Impact of the local microstructure fluctuations on radiation-induced segregation in dilute Fe-Ni and Ni-Ti model alloys: A combined modeling and experimental analysis

Abstract

From a systematic atom probe tomography (APT) characterization of the radiation-induced segregation (RIS) in dilute Fe-Ni and Ni-Ti model alloys, we highlight fluctuations of the solute local concentration up to the scale of the APT specimens. We deduce the RIS at dislocation loops from a solute diffusion equation, that is solved at steady state, within the Voronoi’s volume occupied by a single loop.
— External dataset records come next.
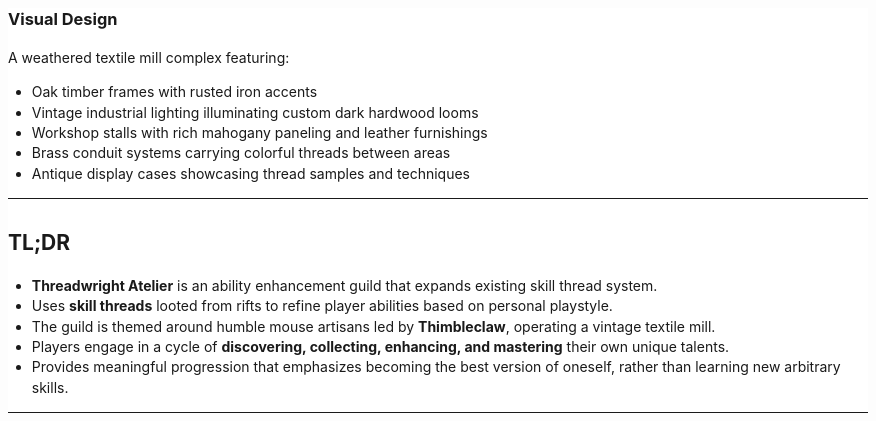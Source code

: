 
### Visual Design
A weathered textile mill complex featuring:
- Oak timber frames with rusted iron accents  
- Vintage industrial lighting illuminating custom dark hardwood looms  
- Workshop stalls with rich mahogany paneling and leather furnishings  
- Brass conduit systems carrying colorful threads between areas  
- Antique display cases showcasing thread samples and techniques  

---

## TL;DR
- **Threadwright Atelier** is an ability enhancement guild that expands existing skill thread system.  
- Uses **skill threads** looted from rifts to refine player abilities based on personal playstyle.  
- The guild is themed around humble mouse artisans led by **Thimbleclaw**, operating a vintage textile mill.  
- Players engage in a cycle of **discovering, collecting, enhancing, and mastering** their own unique talents.  
- Provides meaningful progression that emphasizes becoming the best version of oneself, rather than learning new arbitrary skills.

---
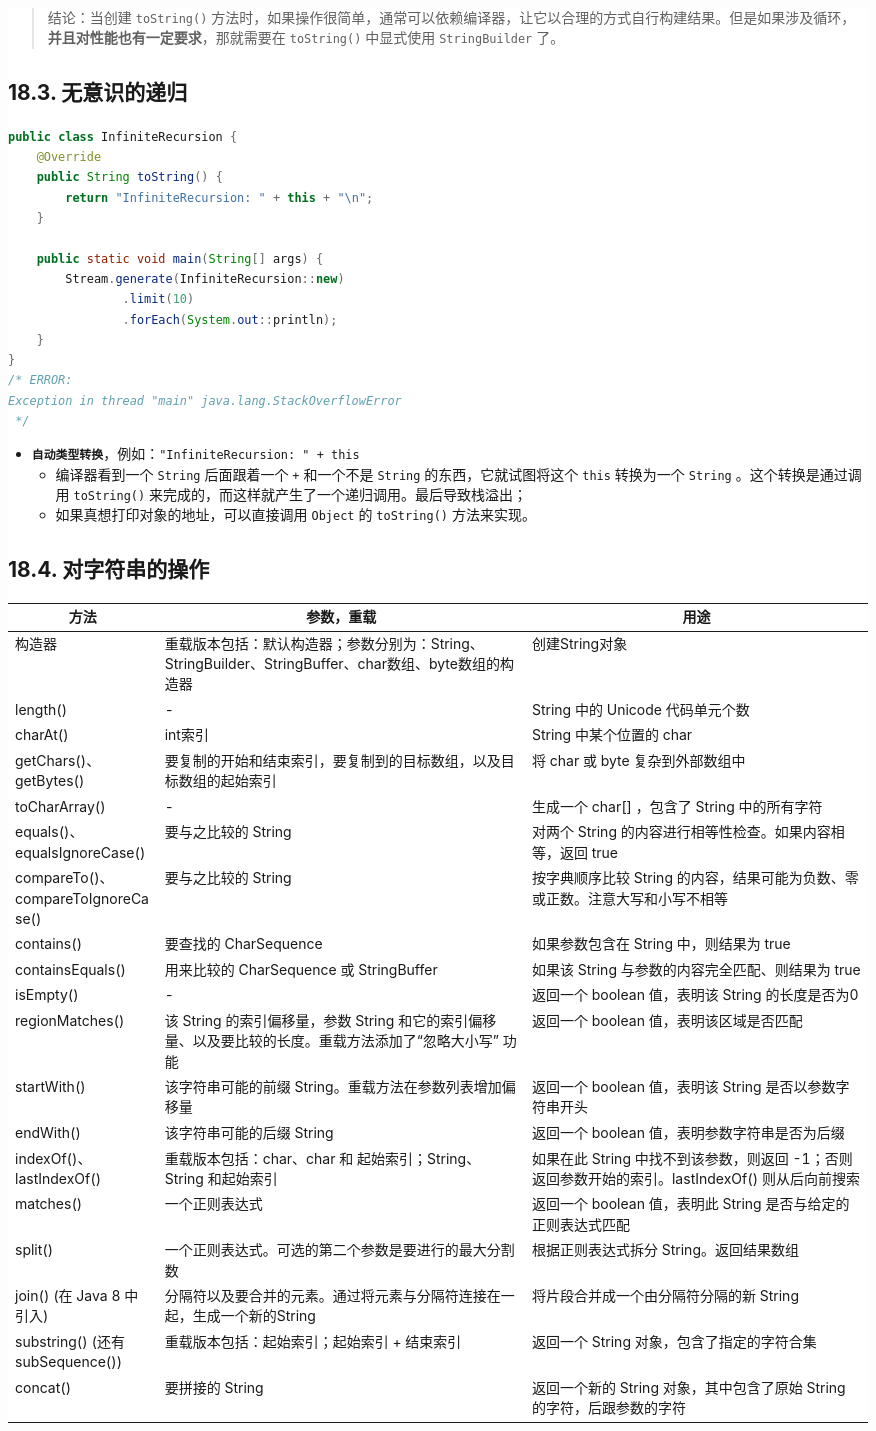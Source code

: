 > 结论：当创建 `toString()` 方法时，如果操作很简单，通常可以依赖编译器，让它以合理的方式自行构建结果。但是如果涉及循环，**并且对性能也有一定要求**，那就需要在 `toString()` 中显式使用 `StringBuilder` 了。

## 18.3. 无意识的递归

``` java
public class InfiniteRecursion {
    @Override
    public String toString() {
        return "InfiniteRecursion: " + this + "\n";
    }

    public static void main(String[] args) {
        Stream.generate(InfiniteRecursion::new)
                .limit(10)
                .forEach(System.out::println);
    }
}
/* ERROR:
Exception in thread "main" java.lang.StackOverflowError
 */
```

- **`自动类型转换`**，例如：`"InfiniteRecursion: " + this`
  - 编译器看到一个 `String` 后面跟着一个 `+` 和一个不是 `String` 的东西，它就试图将这个 `this` 转换为一个 `String` 。这个转换是通过调用 `toString()` 来完成的，而这样就产生了一个递归调用。最后导致栈溢出；
  - 如果真想打印对象的地址，可以直接调用 `Object` 的 `toString()` 方法来实现。

## 18.4. 对字符串的操作

| 方法                               | 参数，重载                                                                                              | 用途                                                                                              |
| ---------------------------------- | ------------------------------------------------------------------------------------------------------- | ------------------------------------------------------------------------------------------------- |
| 构造器                             | 重载版本包括：默认构造器；参数分别为：String、StringBuilder、StringBuffer、char数组、byte数组的构造器   | 创建String对象                                                                                    |
| length()                           | -                                                                                                       | String 中的 Unicode 代码单元个数                                                                  |
| charAt()                           | int索引                                                                                                 | String 中某个位置的 char                                                                          |
| getChars()、getBytes()             | 要复制的开始和结束索引，要复制到的目标数组，以及目标数组的起始索引                                      | 将 char 或 byte 复杂到外部数组中                                                                  |
| toCharArray()                      | -                                                                                                       | 生成一个 char[] ，包含了 String 中的所有字符                                                      |
| equals()、equalsIgnoreCase()       | 要与之比较的 String                                                                                     | 对两个 String 的内容进行相等性检查。如果内容相等，返回 true                                       |
| compareTo()、compareToIgnoreCase() | 要与之比较的 String                                                                                     | 按字典顺序比较 String 的内容，结果可能为负数、零或正数。注意大写和小写不相等                      |
| contains()                         | 要查找的 CharSequence                                                                                   | 如果参数包含在 String 中，则结果为 true                                                           |
| containsEquals()                   | 用来比较的 CharSequence 或 StringBuffer                                                                 | 如果该 String 与参数的内容完全匹配、则结果为 true                                                 |
| isEmpty()                          | -                                                                                                       | 返回一个 boolean 值，表明该 String 的长度是否为0                                                  |
| regionMatches()                    | 该 String 的索引偏移量，参数 String 和它的索引偏移量、以及要比较的长度。重载方法添加了“忽略大小写” 功能 | 返回一个 boolean 值，表明该区域是否匹配                                                           |
| startWith()                        | 该字符串可能的前缀 String。重载方法在参数列表增加偏移量                                                 | 返回一个 boolean 值，表明该 String 是否以参数字符串开头                                           |
| endWith()                          | 该字符串可能的后缀 String                                                                               | 返回一个 boolean 值，表明参数字符串是否为后缀                                                     |
| indexOf()、lastIndexOf()           | 重载版本包括：char、char 和 起始索引；String、String 和起始索引                                         | 如果在此 String 中找不到该参数，则返回 -1；否则返回参数开始的索引。lastIndexOf() 则从后向前搜索   |
| matches()                          | 一个正则表达式                                                                                          | 返回一个 boolean 值，表明此 String 是否与给定的正则表达式匹配                                     |
| split()                            | 一个正则表达式。可选的第二个参数是要进行的最大分割数                                                    | 根据正则表达式拆分 String。返回结果数组                                                           |
| join() (在 Java 8 中引入)          | 分隔符以及要合并的元素。通过将元素与分隔符连接在一起，生成一个新的String                                | 将片段合并成一个由分隔符分隔的新 String                                                           |
| substring() (还有 subSequence())   | 重载版本包括：起始索引；起始索引 + 结束索引                                                             | 返回一个 String 对象，包含了指定的字符合集                                                        |
| concat()                           | 要拼接的 String                                                                                         | 返回一个新的 String 对象，其中包含了原始 String 的字符，后跟参数的字符                            |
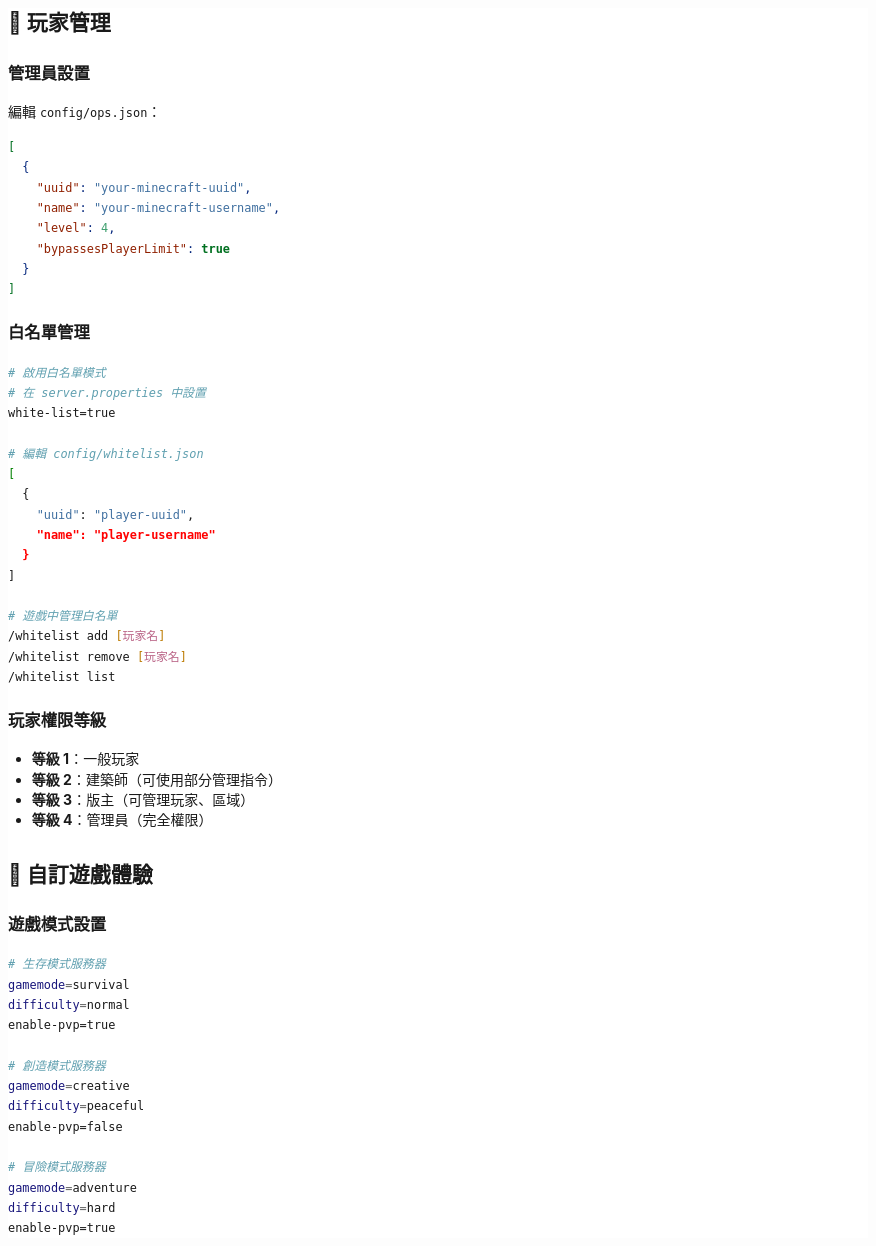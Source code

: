 ## 👥 玩家管理

### 管理員設置

編輯 `config/ops.json`：

```json
[
  {
    "uuid": "your-minecraft-uuid",
    "name": "your-minecraft-username",
    "level": 4,
    "bypassesPlayerLimit": true
  }
]
```

### 白名單管理

```bash
# 啟用白名單模式
# 在 server.properties 中設置
white-list=true

# 編輯 config/whitelist.json
[
  {
    "uuid": "player-uuid",
    "name": "player-username"
  }
]

# 遊戲中管理白名單
/whitelist add [玩家名]
/whitelist remove [玩家名]
/whitelist list
```

### 玩家權限等級

- **等級 1**：一般玩家
- **等級 2**：建築師（可使用部分管理指令）
- **等級 3**：版主（可管理玩家、區域）
- **等級 4**：管理員（完全權限）

## 🎨 自訂遊戲體驗

### 遊戲模式設置

```bash
# 生存模式服務器
gamemode=survival
difficulty=normal
enable-pvp=true

# 創造模式服務器
gamemode=creative
difficulty=peaceful
enable-pvp=false

# 冒險模式服務器
gamemode=adventure
difficulty=hard
enable-pvp=true
```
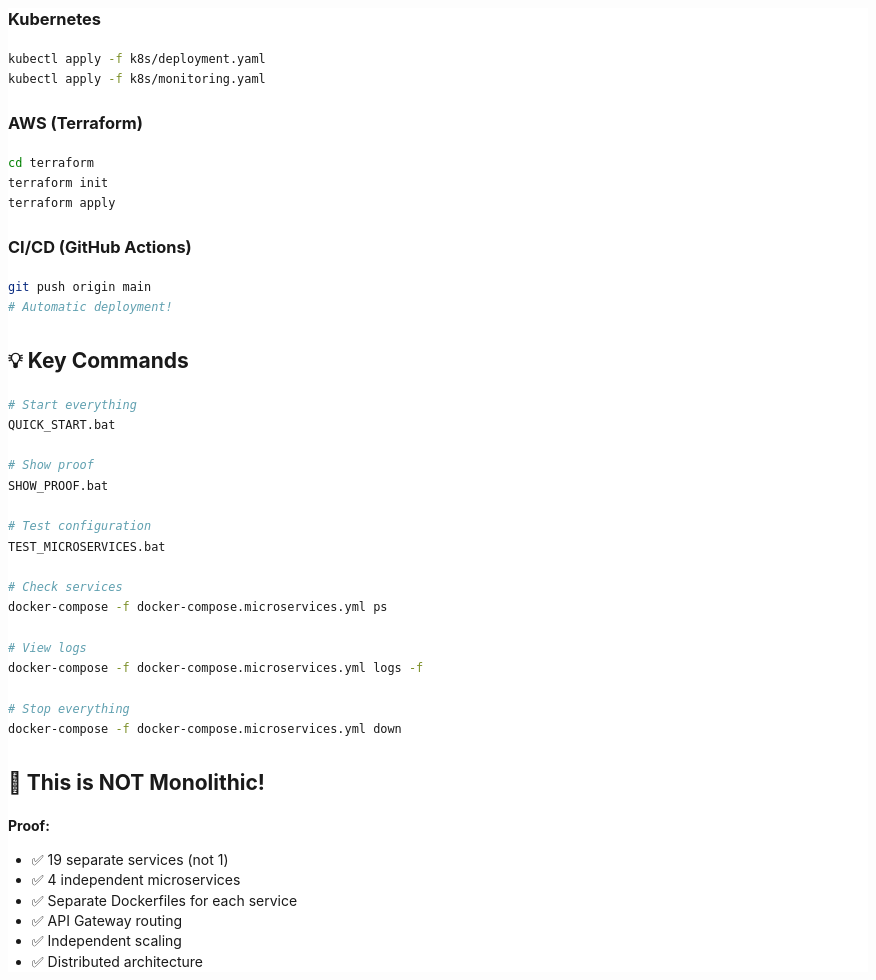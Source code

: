 ### Kubernetes
```bash
kubectl apply -f k8s/deployment.yaml
kubectl apply -f k8s/monitoring.yaml
```

### AWS (Terraform)
```bash
cd terraform
terraform init
terraform apply
```

### CI/CD (GitHub Actions)
```bash
git push origin main
# Automatic deployment!
```

## 💡 Key Commands

```bash
# Start everything
QUICK_START.bat

# Show proof
SHOW_PROOF.bat

# Test configuration
TEST_MICROSERVICES.bat

# Check services
docker-compose -f docker-compose.microservices.yml ps

# View logs
docker-compose -f docker-compose.microservices.yml logs -f

# Stop everything
docker-compose -f docker-compose.microservices.yml down
```

## 🎯 This is NOT Monolithic!

**Proof:**
- ✅ 19 separate services (not 1)
- ✅ 4 independent microservices
- ✅ Separate Dockerfiles for each service
- ✅ API Gateway routing
- ✅ Independent scaling
- ✅ Distributed architecture
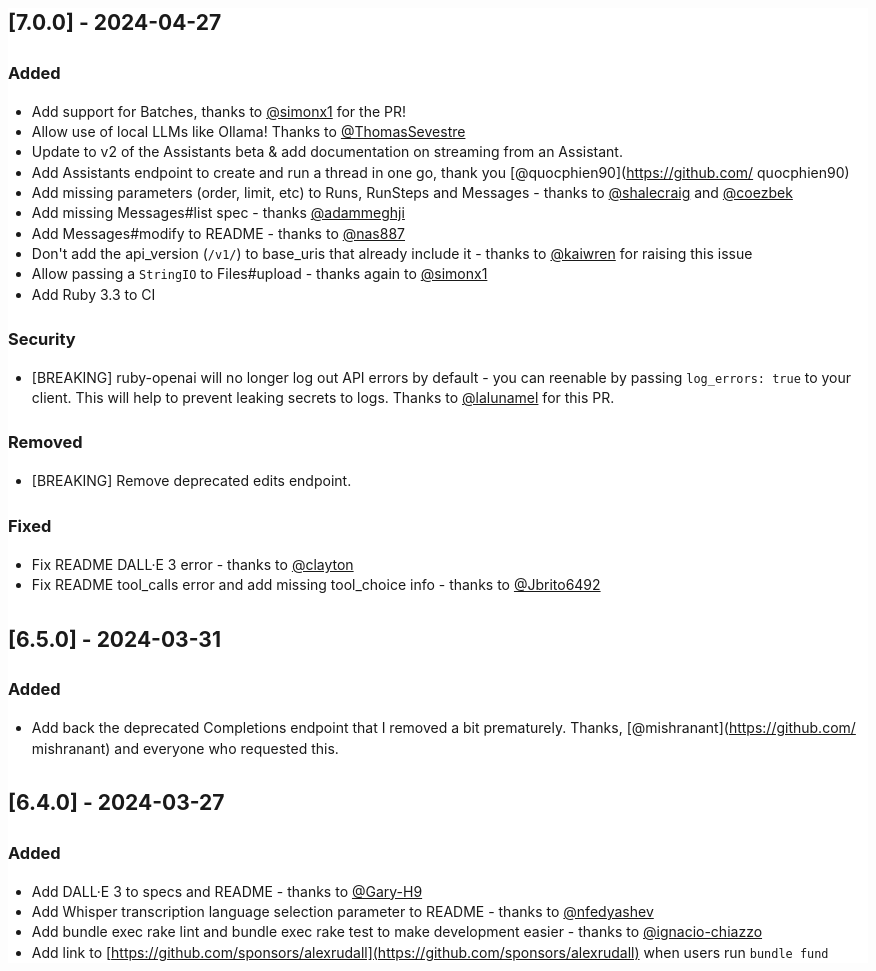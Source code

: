 ## [7.0.0] - 2024-04-27

### Added

- Add support for Batches, thanks to [@simonx1](https://github.com/simonx1) for the PR!
- Allow use of local LLMs like Ollama! Thanks to [@ThomasSevestre](https://github.com/ThomasSevestre)
- Update to v2 of the Assistants beta & add documentation on streaming from an Assistant.
- Add Assistants endpoint to create and run a thread in one go, thank you [@quocphien90](https://github.com/
  quocphien90)
- Add missing parameters (order, limit, etc) to Runs, RunSteps and Messages - thanks to [@shalecraig](https://github.com/shalecraig) and [@coezbek](https://github.com/coezbek)
- Add missing Messages#list spec - thanks [@adammeghji](https://github.com/adammeghji)
- Add Messages#modify to README - thanks to [@nas887](https://github.com/nas887)
- Don't add the api_version (`/v1/`) to base_uris that already include it - thanks to [@kaiwren](https://github.com/kaiwren) for raising this issue
- Allow passing a `StringIO` to Files#upload - thanks again to [@simonx1](https://github.com/simonx1)
- Add Ruby 3.3 to CI

### Security

- [BREAKING] ruby-openai will no longer log out API errors by default - you can reenable by passing `log_errors: true` to your client. This will help to prevent leaking secrets to logs. Thanks to [@lalunamel](https://github.com/lalunamel) for this PR.

### Removed

- [BREAKING] Remove deprecated edits endpoint.

### Fixed

- Fix README DALL·E 3 error - thanks to [@clayton](https://github.com/clayton)
- Fix README tool_calls error and add missing tool_choice info - thanks to [@Jbrito6492](https://github.com/Jbrito6492)

## [6.5.0] - 2024-03-31

### Added

- Add back the deprecated Completions endpoint that I removed a bit prematurely. Thanks, [@mishranant](https://github.com/
  mishranant) and everyone who requested this.

## [6.4.0] - 2024-03-27

### Added

- Add DALL·E 3 to specs and README - thanks to [@Gary-H9](https://github.com/Gary-H9)
- Add Whisper transcription language selection parameter to README - thanks to [@nfedyashev](https://github.com/nfedyashev)
- Add bundle exec rake lint and bundle exec rake test to make development easier - thanks to [@ignacio-chiazzo](https://github.com/ignacio-chiazzo)
- Add link to [https://github.com/sponsors/alexrudall](https://github.com/sponsors/alexrudall) when users run `bundle fund`
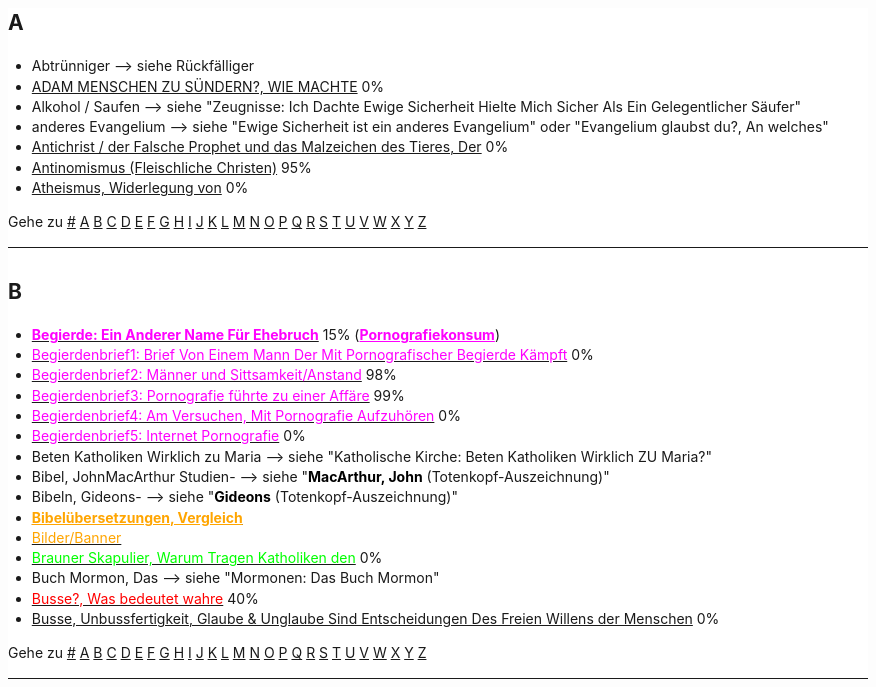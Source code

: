## A <a name="A"></a>
- Abtrünniger --> siehe Rückfälliger
- [ADAM MENSCHEN ZU SÜNDERN?, WIE MACHTE](freier-wille-kontra-totale-verderbtheit/wie-machte-adam-menschen-zu-suendern) 0%
- Alkohol / Saufen --> siehe "Zeugnisse: Ich Dachte Ewige Sicherheit Hielte Mich Sicher Als Ein Gelegentlicher Säufer"
- anderes Evangelium --> siehe "Ewige Sicherheit ist ein anderes Evangelium" oder "Evangelium glaubst du?, An welches"
- [Antichrist / der Falsche Prophet und das Malzeichen des Tieres, Der](prophetie/der-antichrist-der-falsche-prophet-und-das-malzeichen-des-tieres) 0%
- [Antinomismus (Fleischliche Christen)](grundlegende-irrlehren/antinomismus-fleischliche-christen) 95%
- [Atheismus, Widerlegung von](apologetik/wie-man-atheismus-widerlegt-und-theismus-verteidigt) 0%

Gehe zu [#](#Zahlen) [A](#A) [B](#B) [C](#C) [D](#D) [E](#E) [F](#F) [G](#G) [H](#H) [I](#I) [J](#J) [K](#K) [L](#L) [M](#M) [N](#N) [O](#O) [P](#P) [Q](#Q) [R](#R) [S](#S) [T](#T) [U](#U) [V](#V) [W](#W) [X](#X) [Y](#Y) [Z](#Z)
- - -

## B <a name="B"></a>
- [<font color="#FF00FF">**Begierde: Ein Anderer Name Für Ehebruch**</font>](pornografiesucht/begierde) 15% (<font color="#FF00FF"><u>**Pornografiekonsum**</u></font>)
- [<font color="#FF00FF">Begierdenbrief1: Brief Von Einem Mann Der Mit Pornografischer Begierde Kämpft</font>](pornografiesucht/begierdenbrief1) 0%
- [<font color="#FF00FF">Begierdenbrief2: Männer und Sittsamkeit/Anstand</font>](pornografiesucht/begierdenbrief2) 98%
- [<font color="#FF00FF">Begierdenbrief3: Pornografie führte zu einer Affäre</font>](pornografiesucht/begierdenbrief3) 99%
- [<font color="#FF00FF">Begierdenbrief4: Am Versuchen, Mit Pornografie Aufzuhören</font>](pornografiesucht/begierdenbrief4) 0%
- [<font color="#FF00FF">Begierdenbrief5: Internet Pornografie</font>](pornografiesucht/begierdenbrief5) 0%
- Beten Katholiken Wirklich zu Maria --> siehe "Katholische Kirche: Beten Katholiken Wirklich ZU Maria?"
- Bibel, JohnMacArthur Studien- --> siehe "<font color="black">**MacArthur, John**</font> (Totenkopf-Auszeichnung)"
- Bibeln, Gideons- --> siehe "<font color="black">**Gideons**</font> (Totenkopf-Auszeichnung)"
- [<font color="orange"><u>**Bibelübersetzungen, Vergleich**</u></font>](vergleich-bibeluebersetzungen)
- [<font color="orange">Bilder/Banner</font>](banner)
- [<font color="#00FF00">Brauner Skapulier, Warum Tragen Katholiken den</font>](katholizismus/warum-tragen-katholiken-den-braunen-skapulier) 0%
- Buch Mormon, Das --> siehe "Mormonen: Das Buch Mormon"
- [<font color="red">Busse?, Was bedeutet wahre</font>](grundlegende-lehren/busse) 40%
- [Busse, Unbussfertigkeit, Glaube & Unglaube Sind Entscheidungen Des Freien Willens der Menschen](freier-wille-kontra-totale-verderbtheit/busse-unbussfertigkeit-glaube-unglaube-sind-entscheidungen-des-freien-willens-des-menschen) 0%

Gehe zu [#](#Zahlen) [A](#A) [B](#B) [C](#C) [D](#D) [E](#E) [F](#F) [G](#G) [H](#H) [I](#I) [J](#J) [K](#K) [L](#L) [M](#M) [N](#N) [O](#O) [P](#P) [Q](#Q) [R](#R) [S](#S) [T](#T) [U](#U) [V](#V) [W](#W) [X](#X) [Y](#Y) [Z](#Z)
- - -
From a statistical sampling of the Voronoi’s volume and the dislocation loop radius modeled after the characterization of the microstructure by transmission electron microscopy, we provide the full RIS distribution. The present statistical approach of RIS demonstrates that the fluctuation of local solute concentrations in Fe-Ni and Ni-Ti mainly results from the dispersion in size and density of the dislocation loop population. Besides, we highlight the impact of the post-treatment parameters used in the APT protocol on the extracted RIS profiles. In Ni-Ti alloys, the simulated Ti-depletion profiles are in very good agreement with the measured ones. Furthermore, the dispersion of the loop radius and density is shown to play a critical role on the fluctuations of the Ti local concentration. In Fe-Ni, the identification of discrepancies between the simulated Ni-enrichment profiles and the measured ones provides a signature of additional operating mechanisms of the solute redistribution, such as radiation-induced precipitation.